Повоевав на фронтах Второй мировой, Гланцберг уехал в Марсель, тогдашнюю Республику Виши. Там он снова встретился с Эдит Пиаф, стал ее аккомпаниатором и любовником, и впоследствии написал для нее несколько хитов. Пиаф называла его «дорогой Ноно».
Гланцберг прошел тюрьму и подполье. После войны писал песни не только для Пиаф, Монтана, Тино Росси, Шарля Трене, но также сочинял музыку для кинофильмов. А в последние творческие годы успешно писал классическую музыку, в том числе – концерт для двух фортепиано «Сюита идиш», навеянная романами Исаака Башевиса-Зингера. Умер Норберт Гланцберг в 2001 году.
К сожалению, найти информацию о том, приезжал ли Гланцберг на молодежный фестиваль в Москву, мне не удалось. Но право на гипотезу я оставляю за собой: ведь французов в этой еврейской истории было минимум трое. Так что пусть Гланцберг будет для комплекта.

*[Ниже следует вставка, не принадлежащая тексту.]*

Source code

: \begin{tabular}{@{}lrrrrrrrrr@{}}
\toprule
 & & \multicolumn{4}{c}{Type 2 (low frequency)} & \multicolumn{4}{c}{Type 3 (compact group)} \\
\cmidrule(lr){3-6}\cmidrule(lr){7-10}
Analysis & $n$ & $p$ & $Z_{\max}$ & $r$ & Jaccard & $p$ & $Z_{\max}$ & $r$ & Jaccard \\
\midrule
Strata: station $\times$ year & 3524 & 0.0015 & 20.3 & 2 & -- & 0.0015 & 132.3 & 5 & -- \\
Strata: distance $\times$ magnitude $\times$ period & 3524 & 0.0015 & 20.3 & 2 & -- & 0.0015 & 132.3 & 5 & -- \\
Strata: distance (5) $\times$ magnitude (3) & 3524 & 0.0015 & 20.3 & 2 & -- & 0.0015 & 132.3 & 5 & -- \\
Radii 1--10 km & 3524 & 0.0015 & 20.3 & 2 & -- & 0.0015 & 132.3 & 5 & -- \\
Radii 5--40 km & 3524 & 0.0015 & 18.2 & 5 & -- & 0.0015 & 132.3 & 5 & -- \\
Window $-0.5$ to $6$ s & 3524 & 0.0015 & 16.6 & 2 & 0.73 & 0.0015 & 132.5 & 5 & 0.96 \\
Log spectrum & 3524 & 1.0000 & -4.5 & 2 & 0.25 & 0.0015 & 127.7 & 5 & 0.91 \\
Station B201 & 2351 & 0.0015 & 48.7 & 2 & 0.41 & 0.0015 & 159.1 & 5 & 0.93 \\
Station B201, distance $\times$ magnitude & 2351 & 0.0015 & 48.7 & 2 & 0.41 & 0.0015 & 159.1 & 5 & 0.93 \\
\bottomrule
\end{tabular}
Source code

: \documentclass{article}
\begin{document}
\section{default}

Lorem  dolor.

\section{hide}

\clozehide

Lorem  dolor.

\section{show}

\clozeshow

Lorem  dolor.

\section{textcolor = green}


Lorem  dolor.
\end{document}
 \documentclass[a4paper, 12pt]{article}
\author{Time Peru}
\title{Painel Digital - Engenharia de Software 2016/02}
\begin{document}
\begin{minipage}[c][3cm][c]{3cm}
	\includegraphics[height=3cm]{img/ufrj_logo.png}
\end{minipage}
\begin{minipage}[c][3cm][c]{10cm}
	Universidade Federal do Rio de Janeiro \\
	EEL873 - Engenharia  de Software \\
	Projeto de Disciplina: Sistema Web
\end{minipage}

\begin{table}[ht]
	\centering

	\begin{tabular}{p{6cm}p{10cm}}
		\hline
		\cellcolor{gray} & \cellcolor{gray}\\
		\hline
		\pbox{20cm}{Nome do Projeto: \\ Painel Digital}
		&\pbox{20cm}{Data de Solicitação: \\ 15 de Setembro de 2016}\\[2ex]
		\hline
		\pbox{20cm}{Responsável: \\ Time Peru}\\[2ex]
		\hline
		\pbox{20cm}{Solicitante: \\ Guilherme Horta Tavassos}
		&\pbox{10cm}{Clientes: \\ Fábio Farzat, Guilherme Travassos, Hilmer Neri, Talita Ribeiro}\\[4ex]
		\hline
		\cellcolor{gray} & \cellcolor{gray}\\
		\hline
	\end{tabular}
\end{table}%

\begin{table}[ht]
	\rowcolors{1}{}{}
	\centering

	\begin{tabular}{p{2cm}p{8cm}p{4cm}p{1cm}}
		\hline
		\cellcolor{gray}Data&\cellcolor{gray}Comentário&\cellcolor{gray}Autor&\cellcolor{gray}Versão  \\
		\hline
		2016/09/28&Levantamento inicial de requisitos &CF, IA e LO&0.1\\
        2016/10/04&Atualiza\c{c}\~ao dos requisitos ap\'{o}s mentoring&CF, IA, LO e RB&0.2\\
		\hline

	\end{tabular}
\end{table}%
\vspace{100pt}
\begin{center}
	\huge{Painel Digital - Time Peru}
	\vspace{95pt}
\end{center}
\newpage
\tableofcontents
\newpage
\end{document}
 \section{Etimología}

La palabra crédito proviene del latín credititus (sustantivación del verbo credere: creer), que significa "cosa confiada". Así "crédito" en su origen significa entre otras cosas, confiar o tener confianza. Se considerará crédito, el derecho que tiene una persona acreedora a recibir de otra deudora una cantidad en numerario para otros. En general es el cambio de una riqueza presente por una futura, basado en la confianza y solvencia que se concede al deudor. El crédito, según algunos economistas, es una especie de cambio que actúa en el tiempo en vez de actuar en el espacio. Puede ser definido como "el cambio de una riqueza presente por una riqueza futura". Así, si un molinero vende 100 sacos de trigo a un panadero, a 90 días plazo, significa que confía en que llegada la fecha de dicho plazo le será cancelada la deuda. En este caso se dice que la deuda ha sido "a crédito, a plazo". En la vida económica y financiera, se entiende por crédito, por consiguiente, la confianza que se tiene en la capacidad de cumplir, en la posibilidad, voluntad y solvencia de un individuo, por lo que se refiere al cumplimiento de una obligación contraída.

Теоретически в этой компании мог оказаться и другой еврейский композитор Монтана – Поль Мизраки, автор знаменитой песни «Все хорошо, прекрасная маркиза» и музыки к лучшей киноверсии «Трех мушкетеров» (1961). Но Мизраки был сефардом из Константинополя и идиш знать не мог. Хотя разве это важно для красивой истории, так или иначе имевшей место с участием выдающихся еврейских мастеров эстрады?